**WHAT NEEDS TO BE DONE**.
For this task, retype the records below exactly.

[Stored data]
▬▬▬▬▬▬▬▬▬▬

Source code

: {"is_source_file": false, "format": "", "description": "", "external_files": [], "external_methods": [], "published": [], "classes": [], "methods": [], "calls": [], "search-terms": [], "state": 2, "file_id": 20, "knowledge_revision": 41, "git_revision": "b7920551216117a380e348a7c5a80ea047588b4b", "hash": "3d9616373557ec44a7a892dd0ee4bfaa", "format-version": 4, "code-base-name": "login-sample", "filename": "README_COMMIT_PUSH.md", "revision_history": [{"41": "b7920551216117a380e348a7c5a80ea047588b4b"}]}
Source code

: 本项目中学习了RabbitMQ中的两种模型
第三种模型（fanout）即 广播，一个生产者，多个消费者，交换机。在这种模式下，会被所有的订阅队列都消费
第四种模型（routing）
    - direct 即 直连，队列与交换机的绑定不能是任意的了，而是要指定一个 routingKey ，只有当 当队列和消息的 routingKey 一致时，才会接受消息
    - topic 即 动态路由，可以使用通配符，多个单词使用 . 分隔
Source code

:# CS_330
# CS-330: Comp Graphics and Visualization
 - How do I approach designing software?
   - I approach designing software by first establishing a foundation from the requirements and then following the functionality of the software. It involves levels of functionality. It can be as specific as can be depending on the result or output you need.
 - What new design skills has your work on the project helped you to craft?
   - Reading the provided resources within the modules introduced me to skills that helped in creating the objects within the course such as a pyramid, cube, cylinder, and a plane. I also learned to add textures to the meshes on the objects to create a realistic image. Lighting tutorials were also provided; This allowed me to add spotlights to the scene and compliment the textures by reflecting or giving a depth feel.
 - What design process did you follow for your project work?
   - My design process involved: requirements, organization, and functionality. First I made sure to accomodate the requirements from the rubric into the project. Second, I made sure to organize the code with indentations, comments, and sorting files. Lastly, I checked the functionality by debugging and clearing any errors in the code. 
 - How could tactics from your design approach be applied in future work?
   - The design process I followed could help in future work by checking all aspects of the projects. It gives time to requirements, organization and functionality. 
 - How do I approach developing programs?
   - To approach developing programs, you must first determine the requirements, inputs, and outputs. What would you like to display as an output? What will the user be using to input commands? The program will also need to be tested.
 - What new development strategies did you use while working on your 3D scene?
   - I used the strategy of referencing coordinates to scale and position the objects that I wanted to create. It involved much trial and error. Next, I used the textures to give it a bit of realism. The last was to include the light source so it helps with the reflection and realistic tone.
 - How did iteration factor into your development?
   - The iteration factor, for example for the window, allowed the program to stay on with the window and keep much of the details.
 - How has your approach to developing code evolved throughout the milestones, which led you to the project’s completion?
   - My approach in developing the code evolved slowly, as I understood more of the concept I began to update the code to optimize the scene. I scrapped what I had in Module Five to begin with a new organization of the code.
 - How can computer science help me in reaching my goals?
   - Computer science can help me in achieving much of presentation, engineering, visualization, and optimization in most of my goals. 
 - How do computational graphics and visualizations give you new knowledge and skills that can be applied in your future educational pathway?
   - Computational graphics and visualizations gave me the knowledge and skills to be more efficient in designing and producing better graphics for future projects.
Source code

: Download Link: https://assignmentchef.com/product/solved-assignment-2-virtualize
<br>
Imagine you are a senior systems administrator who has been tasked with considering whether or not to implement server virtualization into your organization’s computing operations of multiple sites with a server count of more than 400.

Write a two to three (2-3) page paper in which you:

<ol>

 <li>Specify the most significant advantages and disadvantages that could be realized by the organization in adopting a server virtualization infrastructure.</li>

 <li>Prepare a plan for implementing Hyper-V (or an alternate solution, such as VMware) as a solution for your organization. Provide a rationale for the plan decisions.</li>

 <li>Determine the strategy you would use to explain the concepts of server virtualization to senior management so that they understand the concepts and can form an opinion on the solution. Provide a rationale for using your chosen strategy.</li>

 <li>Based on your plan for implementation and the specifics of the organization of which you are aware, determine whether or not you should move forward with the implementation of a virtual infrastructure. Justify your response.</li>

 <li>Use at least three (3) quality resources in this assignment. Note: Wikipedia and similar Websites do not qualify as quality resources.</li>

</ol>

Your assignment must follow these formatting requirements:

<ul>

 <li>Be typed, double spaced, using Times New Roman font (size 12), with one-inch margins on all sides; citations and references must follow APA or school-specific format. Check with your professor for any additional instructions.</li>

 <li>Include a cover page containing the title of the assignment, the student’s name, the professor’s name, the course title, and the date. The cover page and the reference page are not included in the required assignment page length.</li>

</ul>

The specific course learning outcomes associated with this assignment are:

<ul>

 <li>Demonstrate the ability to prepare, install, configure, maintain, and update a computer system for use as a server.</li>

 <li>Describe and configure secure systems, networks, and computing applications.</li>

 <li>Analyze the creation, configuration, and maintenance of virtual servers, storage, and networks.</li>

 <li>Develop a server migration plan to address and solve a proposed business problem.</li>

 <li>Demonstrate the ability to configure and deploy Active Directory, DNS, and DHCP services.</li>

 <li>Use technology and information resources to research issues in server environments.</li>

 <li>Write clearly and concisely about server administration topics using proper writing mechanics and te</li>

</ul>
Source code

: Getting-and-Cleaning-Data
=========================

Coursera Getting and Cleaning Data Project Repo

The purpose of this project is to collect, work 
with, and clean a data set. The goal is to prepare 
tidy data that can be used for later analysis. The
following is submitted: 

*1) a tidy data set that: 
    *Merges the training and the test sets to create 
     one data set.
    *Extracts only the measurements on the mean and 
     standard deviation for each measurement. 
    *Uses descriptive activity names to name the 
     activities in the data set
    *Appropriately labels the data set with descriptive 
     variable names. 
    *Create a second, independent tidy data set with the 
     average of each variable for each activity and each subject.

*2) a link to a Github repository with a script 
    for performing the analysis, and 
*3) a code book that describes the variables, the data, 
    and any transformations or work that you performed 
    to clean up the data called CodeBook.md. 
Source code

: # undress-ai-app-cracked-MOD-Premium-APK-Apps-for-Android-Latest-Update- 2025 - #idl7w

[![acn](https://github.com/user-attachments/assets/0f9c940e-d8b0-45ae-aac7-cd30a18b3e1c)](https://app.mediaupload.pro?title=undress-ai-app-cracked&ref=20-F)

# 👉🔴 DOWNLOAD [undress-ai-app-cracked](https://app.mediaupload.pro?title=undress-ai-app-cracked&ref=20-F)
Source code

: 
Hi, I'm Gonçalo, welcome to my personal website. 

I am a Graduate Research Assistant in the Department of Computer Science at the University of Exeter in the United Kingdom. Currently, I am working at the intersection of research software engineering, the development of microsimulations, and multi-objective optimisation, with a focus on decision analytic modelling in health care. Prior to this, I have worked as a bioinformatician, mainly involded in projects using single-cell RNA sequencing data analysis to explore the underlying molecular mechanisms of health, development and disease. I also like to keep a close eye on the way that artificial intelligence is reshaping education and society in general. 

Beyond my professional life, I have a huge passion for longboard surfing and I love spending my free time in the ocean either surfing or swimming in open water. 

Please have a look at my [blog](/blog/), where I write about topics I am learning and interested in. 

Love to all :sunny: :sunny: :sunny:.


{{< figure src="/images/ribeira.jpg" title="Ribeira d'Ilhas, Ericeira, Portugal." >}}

▬▬▬▬▬▬▬▬▬▬

**SOLUTION TO THIS EXERCISE**.
Source code

: {"is_source_file": false, "format": "", "description": "", "external_files": [], "external_methods": [], "published": [], "classes": [], "methods": [], "calls": [], "search-terms": [], "state": 2, "file_id": 20, "knowledge_revision": 41, "git_revision": "b7920551216117a380e348a7c5a80ea047588b4b", "hash": "3d9616373557ec44a7a892dd0ee4bfaa", "format-version": 4, "code-base-name": "login-sample", "filename": "README_COMMIT_PUSH.md", "revision_history": [{"41": "b7920551216117a380e348a7c5a80ea047588b4b"}]}
Source code

: 本项目中学习了RabbitMQ中的两种模型
第三种模型（fanout）即 广播，一个生产者，多个消费者，交换机。在这种模式下，会被所有的订阅队列都消费
第四种模型（routing）
    - direct 即 直连，队列与交换机的绑定不能是任意的了，而是要指定一个 routingKey ，只有当 当队列和消息的 routingKey 一致时，才会接受消息
    - topic 即 动态路由，可以使用通配符，多个单词使用 . 分隔
Source code

:# CS_330
# CS-330: Comp Graphics and Visualization
 - How do I approach designing software?
   - I approach designing software by first establishing a foundation from the requirements and then following the functionality of the software. It involves levels of functionality. It can be as specific as can be depending on the result or output you need.
 - What new design skills has your work on the project helped you to craft?
   - Reading the provided resources within the modules introduced me to skills that helped in creating the objects within the course such as a pyramid, cube, cylinder, and a plane. I also learned to add textures to the meshes on the objects to create a realistic image. Lighting tutorials were also provided; This allowed me to add spotlights to the scene and compliment the textures by reflecting or giving a depth feel.
 - What design process did you follow for your project work?
   - My design process involved: requirements, organization, and functionality. First I made sure to accomodate the requirements from the rubric into the project. Second, I made sure to organize the code with indentations, comments, and sorting files. Lastly, I checked the functionality by debugging and clearing any errors in the code. 
 - How could tactics from your design approach be applied in future work?
   - The design process I followed could help in future work by checking all aspects of the projects. It gives time to requirements, organization and functionality. 
 - How do I approach developing programs?
   - To approach developing programs, you must first determine the requirements, inputs, and outputs. What would you like to display as an output? What will the user be using to input commands? The program will also need to be tested.
 - What new development strategies did you use while working on your 3D scene?
   - I used the strategy of referencing coordinates to scale and position the objects that I wanted to create. It involved much trial and error. Next, I used the textures to give it a bit of realism. The last was to include the light source so it helps with the reflection and realistic tone.
 - How did iteration factor into your development?
   - The iteration factor, for example for the window, allowed the program to stay on with the window and keep much of the details.
 - How has your approach to developing code evolved throughout the milestones, which led you to the project’s completion?
   - My approach in developing the code evolved slowly, as I understood more of the concept I began to update the code to optimize the scene. I scrapped what I had in Module Five to begin with a new organization of the code.
 - How can computer science help me in reaching my goals?
   - Computer science can help me in achieving much of presentation, engineering, visualization, and optimization in most of my goals. 
 - How do computational graphics and visualizations give you new knowledge and skills that can be applied in your future educational pathway?
   - Computational graphics and visualizations gave me the knowledge and skills to be more efficient in designing and producing better graphics for future projects.
Source code

: Download Link: https://assignmentchef.com/product/solved-assignment-2-virtualize
<br>
Imagine you are a senior systems administrator who has been tasked with considering whether or not to implement server virtualization into your organization’s computing operations of multiple sites with a server count of more than 400.

Write a two to three (2-3) page paper in which you:

<ol>

 <li>Specify the most significant advantages and disadvantages that could be realized by the organization in adopting a server virtualization infrastructure.</li>

 <li>Prepare a plan for implementing Hyper-V (or an alternate solution, such as VMware) as a solution for your organization. Provide a rationale for the plan decisions.</li>

 <li>Determine the strategy you would use to explain the concepts of server virtualization to senior management so that they understand the concepts and can form an opinion on the solution. Provide a rationale for using your chosen strategy.</li>

 <li>Based on your plan for implementation and the specifics of the organization of which you are aware, determine whether or not you should move forward with the implementation of a virtual infrastructure. Justify your response.</li>

 <li>Use at least three (3) quality resources in this assignment. Note: Wikipedia and similar Websites do not qualify as quality resources.</li>

</ol>

Your assignment must follow these formatting requirements:

<ul>

 <li>Be typed, double spaced, using Times New Roman font (size 12), with one-inch margins on all sides; citations and references must follow APA or school-specific format. Check with your professor for any additional instructions.</li>

 <li>Include a cover page containing the title of the assignment, the student’s name, the professor’s name, the course title, and the date. The cover page and the reference page are not included in the required assignment page length.</li>

</ul>

The specific course learning outcomes associated with this assignment are:

<ul>

 <li>Demonstrate the ability to prepare, install, configure, maintain, and update a computer system for use as a server.</li>

 <li>Describe and configure secure systems, networks, and computing applications.</li>

 <li>Analyze the creation, configuration, and maintenance of virtual servers, storage, and networks.</li>

 <li>Develop a server migration plan to address and solve a proposed business problem.</li>

 <li>Demonstrate the ability to configure and deploy Active Directory, DNS, and DHCP services.</li>

 <li>Use technology and information resources to research issues in server environments.</li>

 <li>Write clearly and concisely about server administration topics using proper writing mechanics and te</li>

</ul>
Source code

: Getting-and-Cleaning-Data
=========================

Coursera Getting and Cleaning Data Project Repo

The purpose of this project is to collect, work 
with, and clean a data set. The goal is to prepare 
tidy data that can be used for later analysis. The
following is submitted: 

*1) a tidy data set that: 
    *Merges the training and the test sets to create 
     one data set.
    *Extracts only the measurements on the mean and 
     standard deviation for each measurement. 
    *Uses descriptive activity names to name the 
     activities in the data set
    *Appropriately labels the data set with descriptive 
     variable names. 
    *Create a second, independent tidy data set with the 
     average of each variable for each activity and each subject.

*2) a link to a Github repository with a script 
    for performing the analysis, and 
*3) a code book that describes the variables, the data, 
    and any transformations or work that you performed 
    to clean up the data called CodeBook.md. 
Source code

: # undress-ai-app-cracked-MOD-Premium-APK-Apps-for-Android-Latest-Update- 2025 - #idl7w

[![acn](https://github.com/user-attachments/assets/0f9c940e-d8b0-45ae-aac7-cd30a18b3e1c)](https://app.mediaupload.pro?title=undress-ai-app-cracked&ref=20-F)

# 👉🔴 DOWNLOAD [undress-ai-app-cracked](https://app.mediaupload.pro?title=undress-ai-app-cracked&ref=20-F)
Source code

: 
Hi, I'm Gonçalo, welcome to my personal website. 

I am a Graduate Research Assistant in the Department of Computer Science at the University of Exeter in the United Kingdom. Currently, I am working at the intersection of research software engineering, the development of microsimulations, and multi-objective optimisation, with a focus on decision analytic modelling in health care. Prior to this, I have worked as a bioinformatician, mainly involded in projects using single-cell RNA sequencing data analysis to explore the underlying molecular mechanisms of health, development and disease. I also like to keep a close eye on the way that artificial intelligence is reshaping education and society in general. 

Beyond my professional life, I have a huge passion for longboard surfing and I love spending my free time in the ocean either surfing or swimming in open water. 

Please have a look at my [blog](/blog/), where I write about topics I am learning and interested in. 

Love to all :sunny: :sunny: :sunny:.


{{< figure src="/images/ribeira.jpg" title="Ribeira d'Ilhas, Ericeira, Portugal." >}}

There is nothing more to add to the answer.